We’re now assuming that a company is established, but in a competitive market, and they are seeking ways to gain advantage on their competitors. When cost leadership is difficult due to low margins, then product innovation can steal you a march on your rivals. This can be delivered internally through the design department and implemented by the supply chain, or the supply chain can be involved throughout in a manner that rewards them for helping drive transformational competitive innovation.

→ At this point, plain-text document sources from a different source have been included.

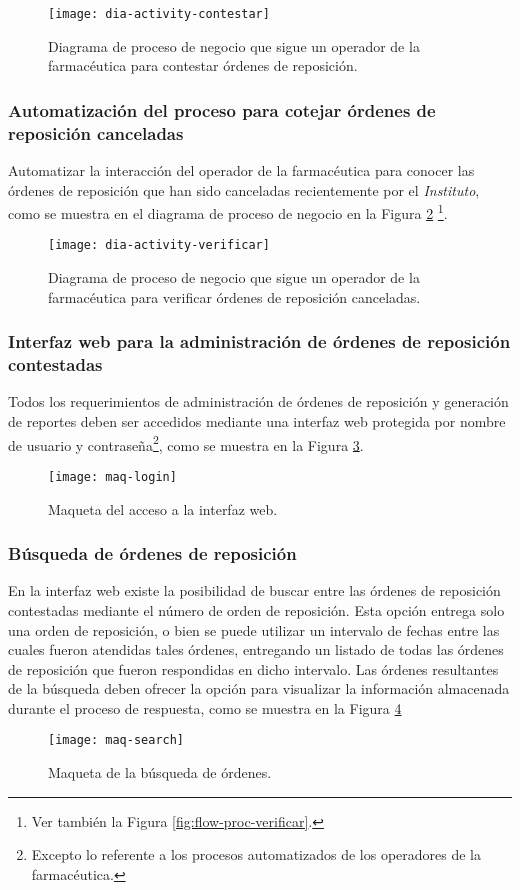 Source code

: \begin{figure}[h]
  \centering
  \texttt{[image: dia-activity-contestar]}
  \caption{Diagrama de proceso de negocio que sigue un operador de la farmacéutica para contestar órdenes de reposición.}
  \label{fig:dia-activity-contestar}
\end{figure}

\subsubsection{Automatización del proceso para cotejar órdenes de reposición canceladas}\label{sec:req-verificar}
Automatizar la interacción del operador de la farmacéutica para conocer las órdenes de reposición que han sido canceladas recientemente por el \textit{Instituto}, como se muestra en el diagrama de proceso de negocio en la Figura \ref{fig:dia-activity-verificar} \footnote{
Ver también la Figura \ref{fig:flow-proc-verificar}.}.
\begin{figure}[h]
  \centering
  \texttt{[image: dia-activity-verificar]}
  \caption{Diagrama de proceso de negocio que sigue un operador de la farmacéutica para verificar órdenes de reposición canceladas.}
  \label{fig:dia-activity-verificar}
\end{figure}

\subsubsection{Interfaz web para la administración de órdenes de reposición contestadas}\label{sec:req-web-ui}
Todos los requerimientos de administración de órdenes de reposición y generación de reportes deben ser accedidos mediante una interfaz web protegida por nombre de usuario y contraseña\footnote{Excepto lo referente a los procesos automatizados de los operadores de la farmacéutica.}, como se muestra en la Figura \ref{fig:maq-login}.
\begin{figure}[h]
  \centering
  \texttt{[image: maq-login]} 
  \caption{Maqueta del acceso a la interfaz web.}
  \label{fig:maq-login}
\end{figure} 

\subsubsection{Búsqueda de órdenes de reposición}\label{sec:req-search}
En la interfaz web existe la posibilidad de buscar entre las órdenes de reposición contestadas mediante el número de orden de reposición. Esta opción entrega solo una orden de reposición, o bien se puede utilizar un intervalo de fechas entre las cuales fueron atendidas tales órdenes, entregando un listado de todas las órdenes de reposición que fueron respondidas en dicho intervalo. Las órdenes resultantes de la búsqueda deben ofrecer la opción para visualizar la información almacenada durante el proceso de respuesta, como se muestra en la Figura \ref{fig:maq-search}
\begin{figure}[h]
  \centering
  \texttt{[image: maq-search]} 
  \caption{Maqueta de la búsqueda de órdenes.}
  \label{fig:maq-search}
\end{figure}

This is a complex area and one which, if left to operational staff, could expose an organisation to significant post-contractual risk if a dependency is developed upon a supplier, or even worse if legal considerations are not taken and this innovation is able to be sold by the supplier to your rivals or if the supplier vertically integrates and becomes a competitor themselves. This is where Procurement can help an organisation move beyond ‘normal’ SRM and significantly beyond Supplier Performance Management (SPM). This has to be done collaboratively, it has to be measurable and you have to select the right supplier with which to undertake this approach. That is why you need the data and the cultural alignment, ways of working, with the organisation before starting on this journey.

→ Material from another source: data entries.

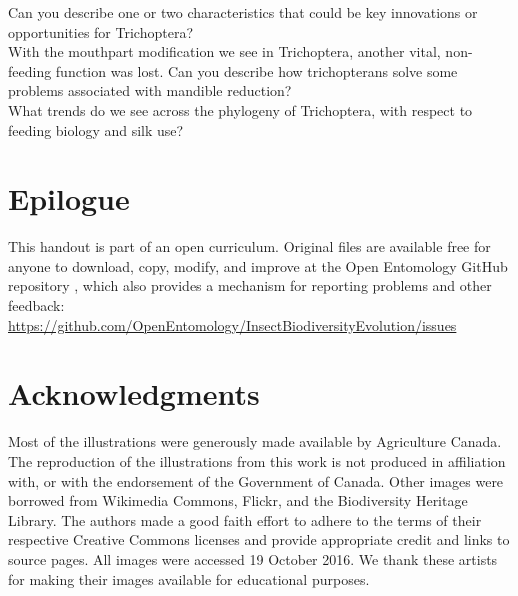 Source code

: \documentclass[letterpaper, 11pt]{article}
\begin{document}
\noindent{}Can you describe one or two characteristics that could be key innovations or opportunities for Trichoptera?\\

\noindent{}With the mouthpart modification we see in Trichoptera, another vital, non-feeding function was lost. Can you describe how trichopterans solve some problems associated with mandible reduction?\\

\noindent{}What trends do we see across the phylogeny of Trichoptera, with respect to feeding biology and silk use? \\

\FloatBarrier
\section*{Epilogue}
This handout is part of an open curriculum. Original files are available free for anyone to download, copy, modify, and improve at the Open Entomology GitHub repository \citep{ENT432}, which also provides a mechanism for reporting problems and other feedback:\\
\url{https://github.com/OpenEntomology/InsectBiodiversityEvolution/issues}

\section*{Acknowledgments}
Most of the illustrations were generously made available by Agriculture Canada. The reproduction of the illustrations from this work is not produced in affiliation with, or with the endorsement of the Government of Canada. Other images were borrowed from Wikimedia Commons, Flickr, and the Biodiversity Heritage Library. The authors made a good faith effort to adhere to the terms of their respective Creative Commons licenses and provide appropriate credit and links to source pages. All images were accessed 19 October 2016. We thank these artists for making their images available for educational purposes.

\FloatBarrier


\end{document}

I’m going to assume for this scenario that the organisation has already identified that they need supply chain assistance to drive their innovation or growth. On this assumption they now need to find the right supply chain partner. This is something that is sometimes not given sufficient thought. Operational stakeholders will rely on relationships, often for convenience, or propose suppliers known for their capability. This is not necessarily wrong but what is more important is making sure that you choose someone who has aligned motivations to you. They need to be motivated to invest in the relationship, not be already working in a significant way with your competitors and also not be relatively larger, or smaller, than the buying organisation as any immediate change in circumstances will change the power dynamic between you. These relationships will be multi-year, and the contracts need to reflect that, so having Procurement input into assessing these variables will be as important, if not more important, than the post-contractual supplier management activities.

Designing the commercial model is also important. Terms & Conditions should be communicated in advance of these discussions and aligned objectives, including the SLAs and stretch KPIs discussed and agreed at the same time. The commercial model needs to be flexible enough that changes in process or risk can be dealt with, but a key task for Procurement here is to explain internally that operating this model will not be like a traditional contract where there is clearly defined responsibilities and blame, but that the commercial model should be established where mutual risk is separated out for both parties to manage it, yet both parties are also invested in the risk.

Post contractually the ways of working should have been agreed upfront but performance management should be both ways and agreed communication channels set up in advance and supported by the data from the, if possible, shared systems. The key principle here is collaboration: mutual targets, mutual responsibility, collocated working practices and a shared commercial model. Keeping all parties working to the agreement, and that might be mostly around keeping the buyer team on track, is where Procurement can add value as this is not a skill commonly found in operational stakeholders. It is also not a skill that is found in all procurement practitioners and is outside of the traditional category management skillset.

This will however only be possible if the data to track progress and benefit exists and that Procurement are seen as a peer with a unique skillset to encourage, and enable, buyer and supplier to work collaboratively.